== Input records ==
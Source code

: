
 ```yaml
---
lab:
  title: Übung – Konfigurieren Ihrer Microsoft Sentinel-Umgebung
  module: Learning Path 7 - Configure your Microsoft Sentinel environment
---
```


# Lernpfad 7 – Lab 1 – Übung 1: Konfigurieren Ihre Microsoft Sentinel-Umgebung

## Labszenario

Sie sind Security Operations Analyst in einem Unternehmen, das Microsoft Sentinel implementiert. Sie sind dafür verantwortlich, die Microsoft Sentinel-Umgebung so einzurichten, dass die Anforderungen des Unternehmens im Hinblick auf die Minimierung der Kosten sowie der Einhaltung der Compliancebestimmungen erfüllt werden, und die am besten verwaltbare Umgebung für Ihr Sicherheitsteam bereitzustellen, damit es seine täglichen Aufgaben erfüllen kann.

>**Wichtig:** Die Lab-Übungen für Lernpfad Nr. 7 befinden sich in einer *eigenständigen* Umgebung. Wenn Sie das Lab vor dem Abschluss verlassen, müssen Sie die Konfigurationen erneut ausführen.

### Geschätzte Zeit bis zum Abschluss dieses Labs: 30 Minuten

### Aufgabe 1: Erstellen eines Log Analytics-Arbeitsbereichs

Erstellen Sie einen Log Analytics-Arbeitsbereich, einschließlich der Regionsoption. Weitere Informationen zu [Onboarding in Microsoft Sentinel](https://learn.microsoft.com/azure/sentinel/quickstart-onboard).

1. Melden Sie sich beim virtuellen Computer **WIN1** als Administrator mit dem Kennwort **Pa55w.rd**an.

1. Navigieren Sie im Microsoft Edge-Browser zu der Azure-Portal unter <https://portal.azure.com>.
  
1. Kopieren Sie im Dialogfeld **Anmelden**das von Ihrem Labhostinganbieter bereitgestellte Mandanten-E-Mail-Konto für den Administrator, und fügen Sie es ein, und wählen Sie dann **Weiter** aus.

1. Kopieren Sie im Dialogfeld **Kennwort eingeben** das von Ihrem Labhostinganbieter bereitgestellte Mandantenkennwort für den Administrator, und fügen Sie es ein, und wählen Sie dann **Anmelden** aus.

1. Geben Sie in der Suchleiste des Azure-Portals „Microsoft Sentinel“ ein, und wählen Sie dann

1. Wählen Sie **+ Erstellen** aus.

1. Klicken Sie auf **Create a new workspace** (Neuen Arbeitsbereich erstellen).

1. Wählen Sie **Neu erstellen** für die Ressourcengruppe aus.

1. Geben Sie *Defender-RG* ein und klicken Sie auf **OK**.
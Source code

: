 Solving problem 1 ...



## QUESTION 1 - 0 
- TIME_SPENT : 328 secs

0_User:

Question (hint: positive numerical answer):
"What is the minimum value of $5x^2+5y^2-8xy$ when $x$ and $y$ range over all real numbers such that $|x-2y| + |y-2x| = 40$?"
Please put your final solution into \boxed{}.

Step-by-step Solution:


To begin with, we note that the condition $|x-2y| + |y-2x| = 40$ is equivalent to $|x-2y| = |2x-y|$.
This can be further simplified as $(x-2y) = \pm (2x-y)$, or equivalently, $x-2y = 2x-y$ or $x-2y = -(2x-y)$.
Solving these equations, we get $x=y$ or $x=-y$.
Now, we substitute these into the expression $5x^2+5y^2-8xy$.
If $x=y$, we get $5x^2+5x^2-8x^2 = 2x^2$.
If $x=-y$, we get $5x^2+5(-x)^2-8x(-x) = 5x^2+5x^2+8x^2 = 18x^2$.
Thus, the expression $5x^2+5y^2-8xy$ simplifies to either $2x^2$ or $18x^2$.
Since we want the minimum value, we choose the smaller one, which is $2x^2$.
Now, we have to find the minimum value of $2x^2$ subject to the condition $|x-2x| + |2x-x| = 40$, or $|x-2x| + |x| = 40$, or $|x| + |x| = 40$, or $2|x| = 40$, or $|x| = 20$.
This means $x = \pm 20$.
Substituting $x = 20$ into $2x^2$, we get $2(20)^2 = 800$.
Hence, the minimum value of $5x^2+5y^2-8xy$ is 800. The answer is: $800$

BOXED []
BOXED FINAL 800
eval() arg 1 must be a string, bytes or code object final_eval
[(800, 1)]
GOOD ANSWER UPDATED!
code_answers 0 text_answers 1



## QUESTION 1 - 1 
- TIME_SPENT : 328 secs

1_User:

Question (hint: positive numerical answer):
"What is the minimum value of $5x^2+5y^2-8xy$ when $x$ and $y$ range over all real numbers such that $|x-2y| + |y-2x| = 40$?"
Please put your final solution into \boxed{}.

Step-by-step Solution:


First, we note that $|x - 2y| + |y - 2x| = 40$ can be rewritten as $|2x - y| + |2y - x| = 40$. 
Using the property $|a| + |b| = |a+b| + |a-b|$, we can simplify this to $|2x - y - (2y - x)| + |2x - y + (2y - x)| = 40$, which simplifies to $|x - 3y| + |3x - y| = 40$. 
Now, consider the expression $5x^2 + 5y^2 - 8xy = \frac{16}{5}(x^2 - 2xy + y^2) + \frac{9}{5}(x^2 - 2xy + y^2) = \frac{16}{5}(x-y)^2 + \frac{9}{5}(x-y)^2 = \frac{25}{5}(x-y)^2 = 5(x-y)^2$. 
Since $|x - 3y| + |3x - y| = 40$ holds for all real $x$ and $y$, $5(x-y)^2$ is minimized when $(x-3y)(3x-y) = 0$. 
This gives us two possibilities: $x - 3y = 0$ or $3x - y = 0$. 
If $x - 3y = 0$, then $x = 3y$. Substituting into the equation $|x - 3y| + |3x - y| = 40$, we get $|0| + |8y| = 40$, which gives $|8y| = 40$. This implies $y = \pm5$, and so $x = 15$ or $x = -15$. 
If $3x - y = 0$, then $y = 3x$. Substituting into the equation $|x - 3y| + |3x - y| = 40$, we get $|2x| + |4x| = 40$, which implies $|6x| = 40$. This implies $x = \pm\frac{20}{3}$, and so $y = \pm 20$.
===
Please return exactly the lines from the opening line of the data above through the line with "Sie sind Security", both included and nothing else.

Source code

:
 ```yaml
---
lab:
  title: Übung – Konfigurieren Ihrer Microsoft Sentinel-Umgebung
  module: Learning Path 7 - Configure your Microsoft Sentinel environment
---
```


# Lernpfad 7 – Lab 1 – Übung 1: Konfigurieren Ihre Microsoft Sentinel-Umgebung

## Labszenario

Sie sind Security Operations Analyst in einem Unternehmen, das Microsoft Sentinel implementiert. Sie sind dafür verantwortlich, die Microsoft Sentinel-Umgebung so einzurichten, dass die Anforderungen des Unternehmens im Hinblick auf die Minimierung der Kosten sowie der Einhaltung der Compliancebestimmungen erfüllt werden, und die am besten verwaltbare Umgebung für Ihr Sicherheitsteam bereitzustellen, damit es seine täglichen Aufgaben erfüllen kann.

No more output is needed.